Juventus, per la difesa spunta un ex Serie A

Luciano Spalletti allenatore Juventus

La Juventus guarda al passato per costruire il futuro. Tra le opzioni sul tavolo per rinforzare la retroguardia, spunta un nome che in Serie A ha già lasciato il segno: Kim Min-jae. Un profilo che unisce esperienza internazionale e conoscenza del campionato italiano, caratteristiche che lo rendono un obiettivo concreto, soprattutto in caso di partenza di Gleison Bremer.
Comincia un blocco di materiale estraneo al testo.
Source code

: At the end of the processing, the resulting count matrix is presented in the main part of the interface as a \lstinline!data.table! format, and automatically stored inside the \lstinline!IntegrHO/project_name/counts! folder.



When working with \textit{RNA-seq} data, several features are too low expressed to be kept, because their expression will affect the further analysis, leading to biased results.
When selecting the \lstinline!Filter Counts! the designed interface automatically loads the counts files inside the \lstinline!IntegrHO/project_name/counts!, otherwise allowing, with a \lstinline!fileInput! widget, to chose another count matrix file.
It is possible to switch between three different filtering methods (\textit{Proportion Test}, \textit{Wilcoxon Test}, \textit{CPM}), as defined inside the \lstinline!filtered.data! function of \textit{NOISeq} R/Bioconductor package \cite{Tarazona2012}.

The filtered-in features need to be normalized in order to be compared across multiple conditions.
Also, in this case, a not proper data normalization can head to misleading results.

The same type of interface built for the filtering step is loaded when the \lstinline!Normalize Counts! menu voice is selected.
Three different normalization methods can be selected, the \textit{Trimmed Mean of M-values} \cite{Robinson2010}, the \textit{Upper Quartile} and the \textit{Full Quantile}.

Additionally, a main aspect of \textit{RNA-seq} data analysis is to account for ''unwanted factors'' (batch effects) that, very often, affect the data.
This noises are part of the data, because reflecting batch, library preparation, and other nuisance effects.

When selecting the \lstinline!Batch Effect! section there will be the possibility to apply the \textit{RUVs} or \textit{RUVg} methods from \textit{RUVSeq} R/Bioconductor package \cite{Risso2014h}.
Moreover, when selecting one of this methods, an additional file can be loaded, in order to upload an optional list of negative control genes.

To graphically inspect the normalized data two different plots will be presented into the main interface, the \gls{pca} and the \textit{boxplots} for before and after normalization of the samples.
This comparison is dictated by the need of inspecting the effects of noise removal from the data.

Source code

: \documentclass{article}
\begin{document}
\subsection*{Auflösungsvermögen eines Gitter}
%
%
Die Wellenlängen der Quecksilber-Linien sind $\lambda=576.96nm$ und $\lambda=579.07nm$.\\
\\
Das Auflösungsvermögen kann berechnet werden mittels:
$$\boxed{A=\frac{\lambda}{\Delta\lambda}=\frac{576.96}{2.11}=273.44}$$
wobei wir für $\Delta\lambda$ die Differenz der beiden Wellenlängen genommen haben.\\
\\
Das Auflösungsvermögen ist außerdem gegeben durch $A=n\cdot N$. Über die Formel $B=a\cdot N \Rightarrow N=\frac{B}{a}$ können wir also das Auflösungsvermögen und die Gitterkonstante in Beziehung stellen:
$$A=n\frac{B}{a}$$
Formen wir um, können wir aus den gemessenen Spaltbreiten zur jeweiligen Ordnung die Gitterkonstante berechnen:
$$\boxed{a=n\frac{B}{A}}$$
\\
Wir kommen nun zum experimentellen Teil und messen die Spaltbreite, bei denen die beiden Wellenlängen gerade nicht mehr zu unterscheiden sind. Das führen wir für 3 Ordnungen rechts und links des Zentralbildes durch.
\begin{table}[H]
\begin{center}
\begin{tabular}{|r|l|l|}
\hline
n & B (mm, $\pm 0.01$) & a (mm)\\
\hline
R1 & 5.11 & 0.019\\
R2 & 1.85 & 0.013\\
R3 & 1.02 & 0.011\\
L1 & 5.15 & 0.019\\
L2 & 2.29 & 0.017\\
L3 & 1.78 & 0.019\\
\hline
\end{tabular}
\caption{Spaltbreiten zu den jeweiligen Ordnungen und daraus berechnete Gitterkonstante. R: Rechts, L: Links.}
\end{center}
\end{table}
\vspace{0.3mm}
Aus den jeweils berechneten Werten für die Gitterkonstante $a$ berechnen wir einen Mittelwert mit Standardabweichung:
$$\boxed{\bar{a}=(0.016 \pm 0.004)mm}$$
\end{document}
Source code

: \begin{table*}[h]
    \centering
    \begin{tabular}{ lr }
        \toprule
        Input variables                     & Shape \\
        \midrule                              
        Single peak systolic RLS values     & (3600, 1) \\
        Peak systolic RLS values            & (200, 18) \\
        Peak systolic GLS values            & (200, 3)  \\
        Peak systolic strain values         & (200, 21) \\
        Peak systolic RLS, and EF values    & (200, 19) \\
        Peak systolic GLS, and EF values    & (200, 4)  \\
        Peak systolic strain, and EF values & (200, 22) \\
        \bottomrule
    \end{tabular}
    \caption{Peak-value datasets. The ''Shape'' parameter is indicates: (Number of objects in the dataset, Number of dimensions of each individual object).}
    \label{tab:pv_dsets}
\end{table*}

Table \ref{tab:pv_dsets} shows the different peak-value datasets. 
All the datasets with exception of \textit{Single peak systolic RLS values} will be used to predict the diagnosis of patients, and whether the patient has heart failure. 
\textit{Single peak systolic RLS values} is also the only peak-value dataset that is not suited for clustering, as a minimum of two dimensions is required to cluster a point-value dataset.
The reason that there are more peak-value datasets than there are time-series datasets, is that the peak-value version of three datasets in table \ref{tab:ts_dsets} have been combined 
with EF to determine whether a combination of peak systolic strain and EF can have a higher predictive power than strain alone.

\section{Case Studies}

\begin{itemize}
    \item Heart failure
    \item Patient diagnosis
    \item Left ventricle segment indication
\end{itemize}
L’effetto domino in difesa

Il mercato bianconero ruota attorno a Bremer. Il centrale brasiliano è finito nel mirino di diversi club di Premier League e una sua eventuale cessione aprirebbe automaticamente la caccia a un sostituto di alto livello. In questo scenario, Kim rappresenta molto più di una semplice alternativa: è una prima scelta.

Il fattore Spalletti

A rendere l’operazione ancora più intrigante è la presenza in panchina di Luciano Spalletti. Con lui, Kim ha vissuto la stagione migliore della sua carriera, diventando uno dei pilastri dello scudetto del Napoli. Un legame tecnico e umano che potrebbe facilitare il trasferimento e accelerare l’inserimento del difensore nel sistema bianconero.

Nodo economico

L’ostacolo principale resta l’ingaggio. Al Bayern Monaco, Kim percepisce uno stipendio superiore ai 10 milioni bonus inclusi: una cifra fuori dai parametri attuali della Juventus. Per questo motivo, l’idea della dirigenza sarebbe quella di impostare l’operazione su un prestito, cercando una soluzione sostenibile almeno nel breve periodo.

Ritorno in Serie A?

Dopo tre stagioni in Bundesliga, il difensore sudcoreano potrebbe essere pronto a cambiare aria. L’Italia rappresenta un contesto già conosciuto, dove ha espresso il meglio del suo potenziale. La Juventus osserva, valuta, e resta pronta a muoversi.

Molto dipenderà dalle uscite, ma una cosa è certa: il nome di Kim non è solo suggestione. È una pista reale, che racconta la volontà dei bianconeri di restare competitivi senza rinunciare a profili già pronti per vincere.